Prefix Caching

Overview

Prefix caching reduces time-to-first-token (TTFT) and compute cost for requests that share a common leading sequence of tokens. When multiple requests begin with the same prefix — such as a system prompt, a few-shot example set, or a long document — the KV cache computed for that prefix is stored and reused rather than recomputed for each new request.

Use cases:

  • System prompt reuse — chatbots and assistants that prepend the same system prompt to every request benefit immediately; the prompt is processed once and its KV cache is reused across all subsequent turns and sessions.

  • Few-shot and RAG workloads — retrieval-augmented generation pipelines that prepend the same retrieved context or few-shot examples to many queries avoid redundant prefill computation.

  • Multi-turn conversations — the growing conversation history shared across turns is cached, so only the new user message requires fresh prefill work.

  • Document Q&A — when many questions are asked against the same document, the document tokens are encoded once and reused for every question.

On Qualcomm Cloud AI accelerators, prefix caching operates over a fixed KV cache allocated at server startup.

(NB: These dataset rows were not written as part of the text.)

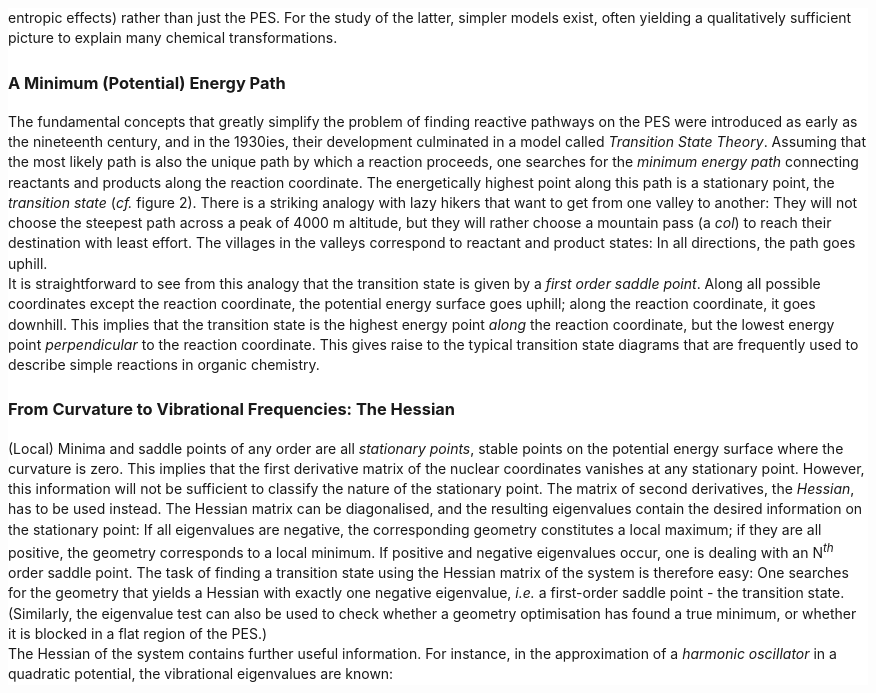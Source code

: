 entropic effects) rather than just the PES. For the study of the latter,
simpler models exist, often yielding a qualitatively sufficient picture
to explain many chemical transformations.

### A Minimum (Potential) Energy Path 

The fundamental concepts that greatly simplify the problem of finding
reactive pathways on the PES were introduced as early as the nineteenth
century, and in the 1930ies, their development culminated in a model
called *Transition State Theory*. Assuming that the most likely path is
also the unique path by which a reaction proceeds, one searches for the
*minimum energy path* connecting reactants and products along the
reaction coordinate. The energetically highest point along this path is
a stationary point, the *transition state* (*cf.* figure 2). There is a
striking analogy with lazy hikers that want to get from one valley to
another: They will not choose the steepest path across a peak of 4000 m
altitude, but they will rather choose a mountain pass (a *col*) to reach
their destination with least effort. The villages in the valleys
correspond to reactant and product states: In all directions, the path
goes uphill.\
It is straightforward to see from this analogy that the transition state
is given by a *first order saddle point*. Along all possible coordinates
except the reaction coordinate, the potential energy surface goes
uphill; along the reaction coordinate, it goes downhill. This implies
that the transition state is the highest energy point *along* the
reaction coordinate, but the lowest energy point *perpendicular* to the
reaction coordinate. This gives raise to the typical transition state
diagrams that are frequently used to describe simple reactions in
organic chemistry.

### From Curvature to Vibrational Frequencies: The Hessian 

(Local) Minima and saddle points of any order are all *stationary
points*, stable points on the potential energy surface where the
curvature is zero. This implies that the first derivative matrix of the
nuclear coordinates vanishes at any stationary point. However, this
information will not be sufficient to classify the nature of the
stationary point. The matrix of second derivatives, the *Hessian*, has
to be used instead. The Hessian matrix can be diagonalised, and the
resulting eigenvalues contain the desired information on the stationary
point: If all eigenvalues are negative, the corresponding geometry
constitutes a local maximum; if they are all positive, the geometry
corresponds to a local minimum. If positive and negative eigenvalues
occur, one is dealing with an N$^{th}$ order saddle point. The task of
finding a transition state using the Hessian matrix of the system is
therefore easy: One searches for the geometry that yields a Hessian with
exactly one negative eigenvalue, *i.e.* a first-order saddle point - the
transition state. (Similarly, the eigenvalue test can also be used to
check whether a geometry optimisation has found a true minimum, or
whether it is blocked in a flat region of the PES.)\
The Hessian of the system contains further useful information. For
instance, in the approximation of a *harmonic oscillator* in a quadratic
potential, the vibrational eigenvalues are known:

The num-gpu-blocks-override parameter allows the cache to hold more concurrent user states than the active decode batch size, improving hit rates for multi-user workloads.

Limitations

  • QAIC vLLM does not support PagedAttention as of now. So, QAIC Prefix Caching can not share the same block between two sequences running simultaneously in the same decode batch.

  • QAIC Prefix Caching can not currently be enabled along with any of the following features: multimodality, LoRAX, embedding, disaggregated serving, on device sampling.

Parameters

Input Arg

Setting Required for Qaic runs

enable-prefix-caching

Set this flag to True to enable prefix caching for qaic

num-gpu-blocks-override

Use this flag in case the user wants to maintain the KV cache of more users than the decode batch size (max-num-seqs)

use_v2_block_manager

Set to True for prefix caching.

Example

python examples/offline_inference/qaic_prefix_caching.py